“You can’t wait for inspiration. You have to go after it with a club.”
I’ve received many questions as of late asking, in essence, what it is that I consider to be the proper method and duration for an adequate warm-up. The truth of the matter is that — like the workout methodology itself — there is no one-size-fits-all, correct answer. There are, however, a couple of basic, all-encompassing statements I can make about a proper warm-up, and those would be:
(1) make the warm-up ballistic and/or dynamic in nature, (2) make it intense enough, and of a long enough duration (but not longer), so that you’re primed (CNS and muscle/ligament structure) and ready for the actual meat of the workout, and (3) I’d much rather see someone go a little overboard on the warmup than to short-change the endeavor. Take it from someone who is (your choice) either (a) hard-headed or (b) just plain dim-witted enough to have made this mistake (and more than once, I hate to admit); just about every sporting injury I’ve suffered since my actual on-the-field days can be traced back to a poor warm-up prior to the injury.

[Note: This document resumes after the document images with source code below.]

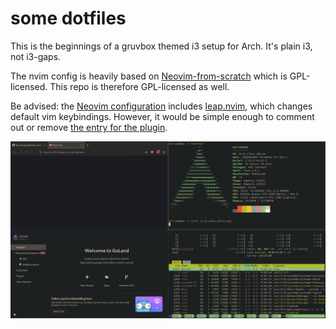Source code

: # some dotfiles

This is the beginnings of a gruvbox themed i3 setup for Arch. It's plain i3, not i3-gaps.

The nvim config is heavily based on <a href="https://github.com/LunarVim/Neovim-from-scratch">Neovim-from-scratch</a> which is GPL-licensed. This repo is therefore GPL-licensed as well.

Be advised: the <a href="https://github.com/fearofcode/dotfiles/tree/master/.config/nvim">Neovim configuration</a> includes <a href="https://github.com/ggandor/leap.nvim">leap.nvim</a>, which changes default vim keybindings. However, it would be simple enough to comment out or remove <a href="https://github.com/fearofcode/dotfiles/blob/f1617aaf48d91849f9d9d7464b67bb23adfd1ed4/.config/nvim/lua/user/plugins.lua#L90-L96">the entry for the plugin</a>.


<img src="i3_gruvbox_dark1.png">
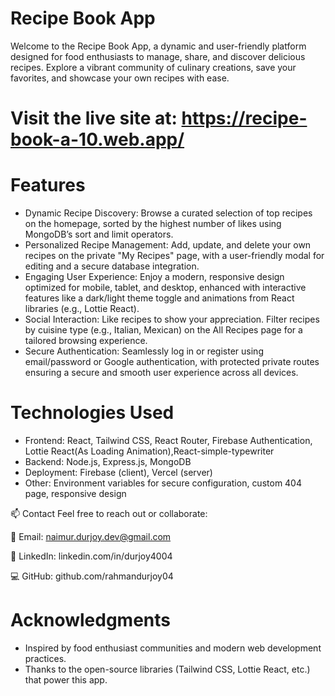 # Recipe Book App

Welcome to the Recipe Book App, a dynamic and user-friendly platform designed for food enthusiasts to manage, share, and discover delicious recipes. Explore a vibrant community of culinary creations, save your favorites, and showcase your own recipes with ease.

# Visit the live site at: https://recipe-book-a-10.web.app/


# Features
* Dynamic Recipe Discovery: Browse a curated selection of top recipes on the homepage, sorted by the highest number of likes using MongoDB’s sort and limit operators.
* Personalized Recipe Management: Add, update, and delete your own recipes on the private "My Recipes" page, with a user-friendly modal for editing and a secure database integration.
* Engaging User Experience: Enjoy a modern, responsive design optimized for mobile, tablet, and desktop, enhanced with interactive features like a dark/light theme toggle and animations from React libraries (e.g., Lottie React).
* Social Interaction: Like recipes to show your appreciation. Filter recipes by cuisine type (e.g., Italian, Mexican) on the All Recipes page for a tailored browsing experience.
* Secure Authentication: Seamlessly log in or register using email/password or Google authentication, with protected private routes ensuring a secure and smooth user experience across all devices.


# Technologies Used
* Frontend: React, Tailwind CSS, React Router, Firebase Authentication, Lottie React(As Loading Animation),React-simple-typewriter
* Backend: Node.js, Express.js, MongoDB
* Deployment: Firebase (client), Vercel (server)
* Other: Environment variables for secure configuration, custom 404  page, responsive design

📫 Contact
Feel free to reach out or collaborate:

📧 Email: naimur.durjoy.dev@gmail.com

🔗 LinkedIn: linkedin.com/in/durjoy4004

💻 GitHub: github.com/rahmandurjoy04

# Acknowledgments
* Inspired by food enthusiast communities and modern web development practices.
* Thanks to the open-source libraries (Tailwind CSS, Lottie React, etc.) that power this app.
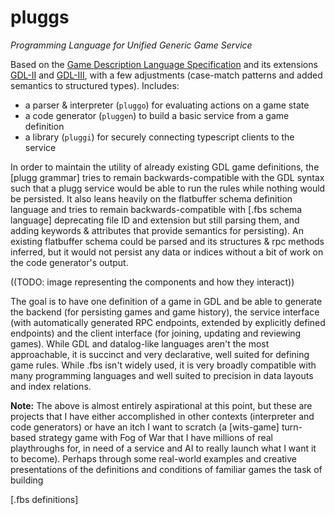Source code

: # pluggs
*Programming Language for Unified Generic Game Service*

Based on the [Game Description Language Specification] and its extensions
[GDL-II] and [GDL-III], with a few adjustments (case-match patterns and added
semantics to structured types).  Includes:

* a parser & interpreter (`pluggo`) for evaluating actions on a game state
* a code generator (`pluggen`) to build a basic service from a game definition
* a library (`pluggi`) for securely connecting typescript clients to the service

In order to maintain the utility of already existing GDL game definitions,
the [plugg grammar] tries to remain backwards-compatible with the GDL syntax
such that a plugg service would be able to run the rules while nothing would be
persisted.  It also leans heavily on the flatbuffer schema definition language
and tries to remain backwards-compatible with [.fbs schema language] deprecating
file ID and extension but still parsing them, and adding keywords & attributes
that provide semantics for persisting).  An existing flatbuffer schema could be
parsed and its structures & rpc methods inferred, but it would not persist any
data or indices without a bit of work on the code generator's output.

((TODO: image representing the components and how they interact))

The goal is to have one definition of a game in GDL and be able to generate the
backend (for persisting games and game history), the service interface (with
automatically generated RPC endpoints, extended by explicitly defined endpoints)
and the client interface (for joining, updating and reviewing games).  While GDL
and datalog-like languages aren't the most approachable, it is succinct and very
declarative, well suited for defining game rules.  While .fbs isn't widely used,
it is very broadly compatible with many programming languages and well suited to
precision in data layouts and index relations.



**Note:** The above is almost entirely aspirational at this point, but these are
projects that I have either accomplished in other contexts (interpreter and code
generators) or have an itch I want to scratch (a [wits-game] turn-based strategy
game with Fog of War that I have millions of real playthroughs for, in need of a
service and AI to really launch what I want it to become).  Perhaps through some
real-world examples and creative presentations of the definitions and conditions
of familiar games the task of building 


<!-- citations -->

[Game Description Language Specification]: https://www.ijcai.org/Proceedings/11/Papers/189.pdf
[GDL-II]: https://ojs.aaai.org/index.php/AAAI/article/view/7647/7508
[GDL-III]: https://www.ijcai.org/proceedings/2017/0177.pdf
[.fbs definitions]
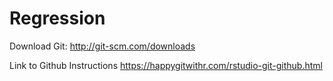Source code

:# Regression

Download Git: http://git-scm.com/downloads

Link to Github Instructions https://happygitwithr.com/rstudio-git-github.html

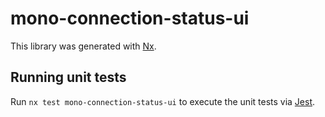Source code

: # mono-connection-status-ui

This library was generated with [Nx](https://nx.dev).

## Running unit tests

Run `nx test mono-connection-status-ui` to execute the unit tests via [Jest](https://jestjs.io).
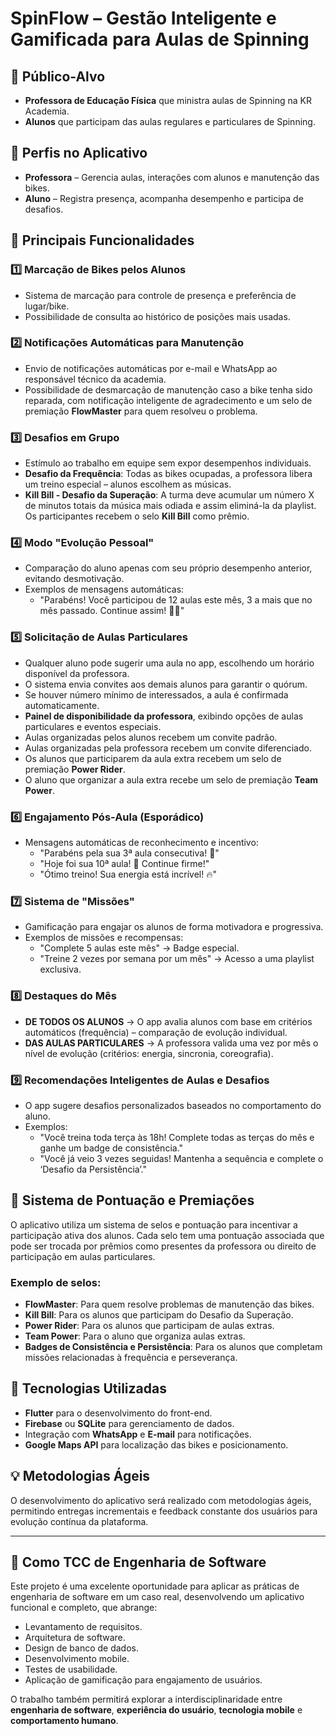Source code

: # SpinFlow – Gestão Inteligente e Gamificada para Aulas de Spinning

## 📌 Público-Alvo
- **Professora de Educação Física** que ministra aulas de Spinning na KR Academia.
- **Alunos** que participam das aulas regulares e particulares de Spinning.

## 🔹 Perfis no Aplicativo
- **Professora** – Gerencia aulas, interações com alunos e manutenção das bikes.
- **Aluno** – Registra presença, acompanha desempenho e participa de desafios.

## 📲 Principais Funcionalidades

### 1️⃣ Marcação de Bikes pelos Alunos
- Sistema de marcação para controle de presença e preferência de lugar/bike.
- Possibilidade de consulta ao histórico de posições mais usadas.

### 2️⃣ Notificações Automáticas para Manutenção
- Envio de notificações automáticas por e-mail e WhatsApp ao responsável técnico da academia.
- Possibilidade de desmarcação de manutenção caso a bike tenha sido reparada, com notificação inteligente de agradecimento e um selo de premiação **FlowMaster** para quem resolveu o problema.

### 3️⃣ Desafios em Grupo
- Estímulo ao trabalho em equipe sem expor desempenhos individuais.
- **Desafio da Frequência**: Todas as bikes ocupadas, a professora libera um treino especial – alunos escolhem as músicas.
- **Kill Bill - Desafio da Superação**: A turma deve acumular um número X de minutos totais da música mais odiada e assim eliminá-la da playlist. Os participantes recebem o selo **Kill Bill** como prêmio.

### 4️⃣ Modo "Evolução Pessoal"
- Comparação do aluno apenas com seu próprio desempenho anterior, evitando desmotivação.
- Exemplos de mensagens automáticas:
  - "Parabéns! Você participou de 12 aulas este mês, 3 a mais que no mês passado. Continue assim! 💪🔥"

### 5️⃣ Solicitação de Aulas Particulares
- Qualquer aluno pode sugerir uma aula no app, escolhendo um horário disponível da professora.
- O sistema envia convites aos demais alunos para garantir o quórum.
- Se houver número mínimo de interessados, a aula é confirmada automaticamente.
- **Painel de disponibilidade da professora**, exibindo opções de aulas particulares e eventos especiais.
- Aulas organizadas pelos alunos recebem um convite padrão.
- Aulas organizadas pela professora recebem um convite diferenciado.
- Os alunos que participarem da aula extra recebem um selo de premiação **Power Rider**.
- O aluno que organizar a aula extra recebe um selo de premiação **Team Power**.

### 6️⃣ Engajamento Pós-Aula (Esporádico)
- Mensagens automáticas de reconhecimento e incentivo:
  - "Parabéns pela sua 3ª aula consecutiva! 🚀"
  - "Hoje foi sua 10ª aula! 🎉 Continue firme!"
  - "Ótimo treino! Sua energia está incrível! 🔥"

### 7️⃣ Sistema de "Missões"
- Gamificação para engajar os alunos de forma motivadora e progressiva.
- Exemplos de missões e recompensas:
  - "Complete 5 aulas este mês" → Badge especial.
  - "Treine 2 vezes por semana por um mês" → Acesso a uma playlist exclusiva.

### 8️⃣ Destaques do Mês
- **DE TODOS OS ALUNOS** → O app avalia alunos com base em critérios automáticos (frequência) – comparação de evolução individual.
- **DAS AULAS PARTICULARES** → A professora valida uma vez por mês o nível de evolução (critérios: energia, sincronia, coreografia).

### 9️⃣ Recomendações Inteligentes de Aulas e Desafios
- O app sugere desafios personalizados baseados no comportamento do aluno.
- Exemplos:
  - "Você treina toda terça às 18h! Complete todas as terças do mês e ganhe um badge de consistência."
  - "Você já veio 3 vezes seguidas! Mantenha a sequência e complete o ‘Desafio da Persistência’."

## 🏅 Sistema de Pontuação e Premiações
O aplicativo utiliza um sistema de selos e pontuação para incentivar a participação ativa dos alunos. Cada selo tem uma pontuação associada que pode ser trocada por prêmios como presentes da professora ou direito de participação em aulas particulares.

### Exemplo de selos:
- **FlowMaster**: Para quem resolve problemas de manutenção das bikes.
- **Kill Bill**: Para os alunos que participam do Desafio da Superação.
- **Power Rider**: Para os alunos que participam de aulas extras.
- **Team Power**: Para o aluno que organiza aulas extras.
- **Badges de Consistência e Persistência**: Para os alunos que completam missões relacionadas à frequência e perseverança.

## 🚀 Tecnologias Utilizadas
- **Flutter** para o desenvolvimento do front-end.
- **Firebase** ou **SQLite** para gerenciamento de dados.
- Integração com **WhatsApp** e **E-mail** para notificações.
- **Google Maps API** para localização das bikes e posicionamento.

## 💡 Metodologias Ágeis
O desenvolvimento do aplicativo será realizado com metodologias ágeis, permitindo entregas incrementais e feedback constante dos usuários para evolução contínua da plataforma.

---

## 🎯 Como TCC de Engenharia de Software
Este projeto é uma excelente oportunidade para aplicar as práticas de engenharia de software em um caso real, desenvolvendo um aplicativo funcional e completo, que abrange:
- Levantamento de requisitos.
- Arquitetura de software.
- Design de banco de dados.
- Desenvolvimento mobile.
- Testes de usabilidade.
- Aplicação de gamificação para engajamento de usuários.

O trabalho também permitirá explorar a interdisciplinaridade entre **engenharia de software**, **experiência do usuário**, **tecnologia mobile** e **comportamento humano**.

That said, when the warm-up is completed, your body ought to be primed to explode, and this includes the central nervous system. Long, slow and passive stretching is no way to accomplish this task, as this type of stretching actually blunts the body’s speed/power response — the antithesis of what you want prior to hitting it hard and heavy in the gym or on the field or track. Reserve static stretching, if you still wish to incorporate it, into the cool-down session. I believe that yoga and yoga-like stretching is a fabulous workout in and of itself, and can be a useful augmentation to a successful power-oriented, exercise program at certain distinct points within the overall marocycle (or even a stand-alone program in the right circumstance). These types of movements are not, however, good lead-in’s to a dynamic, power-oriented session. A skilled carpenter chooses the correct tool for each particular application, and methodology-matching for various training applications is no different.
I can tell you this: I don’t spend an inordinate amount of time warming up. The fact that I don’t have the luxury of extra time to spend dilly-dallying has much to do with this. The other thing is that I don’t particularly like to spend much time warming-up; I’d rather get to “the good stuff” as soon as possible. Another thing I can tell you is that I’m not one to “ease” into my warmup, even prior to my early morning workout sessions. For example, most mornings the first thing I do at the gym is alternating 20 meter skips and sprints. The only “ease in” I incorporate is that I begin at about a 3/4 effort for the first 2 or 3 efforts. After that, it’s full throttle, game-on. In fact, many have mentioned to me things along the line of “damn, man — don’tcha warm-up before your workout?” Uhh, well, this is my warm-up…
Now, while I might not have the luxury of time, I do have the luxury of a 200 meter (roughly) indoor track at my facility, so the bulk of my warm-up, even prior to a weight session, is comprised of short sprints, skips, lunges, ballistic toe-touching and such. Usually, I’ll throw in a few reps and varieties of power pull-ups as well. Check out this video clip from Mike Young of EliteTrack, as he talks about a lot of the stuff that I like to incorporate into my own warm-up sessions. These are the kinds of warmup exercise I do directly out of the chute, even on those before-the-ass-crack-of-dawn sessions. Also, Mike has an informative companion article, here. Then, if my session involves hitting the weights, I’ll perform a round or two of the Bergener Warm-up. From there, I might do a round or two of my actual workout for the day, building up to my working weight for that particular session’s exercises. I can tell you that, as a rough gauge, my warm-ups, even on the coldest of days, rarely last longer than 15 minutes or so. I am, however, in constant motion during that time.
Curious as to how a world class sprinter goes about warming-up prior to a working session? Well, here are a couple of video clips of Asafa Powell and Powell’s (and the MVP club of Jamaica) coach, Steven Francis going through a pre-workout warmup routine. Notice how none of the sprinters in these clips would necessarily be considered outlandishly flexible. I think there is most deffinately a point of diminished returns when it comes to flexibility and speed and/or strength. Also note that “flexibility”, per se, is not the point of the warmup routine — properly priming the CNS, musculature, ligaments and supporting structure, along with increasing the body’s core temperature (and an increased heartrate) is the focus and only goal of the pre-workout warmup.
…and part 2
And you certainly don’t have to have an indoor track available to perform an adequate warm-up. Just be creative, with exercises such as the Russian Lunge Scissor Jump, for example, are great ways to warm-up. The take home point here is that the pre-workout warmup ought to be ballistic manner, and challenging enough to prime your CNS and raise your core temperature; cool down, if you wish (I don’t, but that’s just my preference) with whatever passive stretching you feel you need.